** Source records follows **
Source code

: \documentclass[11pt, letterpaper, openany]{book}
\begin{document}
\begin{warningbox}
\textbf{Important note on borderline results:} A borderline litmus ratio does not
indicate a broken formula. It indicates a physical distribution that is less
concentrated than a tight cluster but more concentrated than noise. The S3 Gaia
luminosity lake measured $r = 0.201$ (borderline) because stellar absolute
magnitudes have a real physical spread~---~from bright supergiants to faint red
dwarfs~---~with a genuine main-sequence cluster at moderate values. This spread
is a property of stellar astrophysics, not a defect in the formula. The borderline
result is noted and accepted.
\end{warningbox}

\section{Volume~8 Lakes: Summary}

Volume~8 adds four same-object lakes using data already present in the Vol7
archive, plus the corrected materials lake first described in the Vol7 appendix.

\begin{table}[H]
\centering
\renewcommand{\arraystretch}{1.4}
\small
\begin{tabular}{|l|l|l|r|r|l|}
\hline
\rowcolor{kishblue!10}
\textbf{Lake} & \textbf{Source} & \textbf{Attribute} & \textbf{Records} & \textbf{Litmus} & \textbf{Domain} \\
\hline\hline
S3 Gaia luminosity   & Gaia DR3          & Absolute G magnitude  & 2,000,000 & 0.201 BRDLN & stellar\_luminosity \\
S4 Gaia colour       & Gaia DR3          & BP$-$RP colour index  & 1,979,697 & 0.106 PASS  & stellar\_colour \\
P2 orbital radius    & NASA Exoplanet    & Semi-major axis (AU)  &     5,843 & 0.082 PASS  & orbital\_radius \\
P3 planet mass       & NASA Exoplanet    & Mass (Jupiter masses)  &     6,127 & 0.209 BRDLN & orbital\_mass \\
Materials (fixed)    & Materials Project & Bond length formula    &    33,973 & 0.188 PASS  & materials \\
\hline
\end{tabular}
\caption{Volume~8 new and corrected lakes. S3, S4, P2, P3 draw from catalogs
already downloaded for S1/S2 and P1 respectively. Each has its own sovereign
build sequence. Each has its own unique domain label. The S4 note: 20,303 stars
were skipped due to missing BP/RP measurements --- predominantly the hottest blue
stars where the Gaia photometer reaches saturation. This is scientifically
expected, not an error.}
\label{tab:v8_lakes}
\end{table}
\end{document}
** End of Source records **
Extract each line holding the word "textbf" from the records.

=== Answer ===
\textbf{Important note on borderline results:} A borderline litmus ratio does not
\textbf{Lake} & \textbf{Source} & \textbf{Attribute} & \textbf{Records} & \textbf{Litmus} & \textbf{Domain} \\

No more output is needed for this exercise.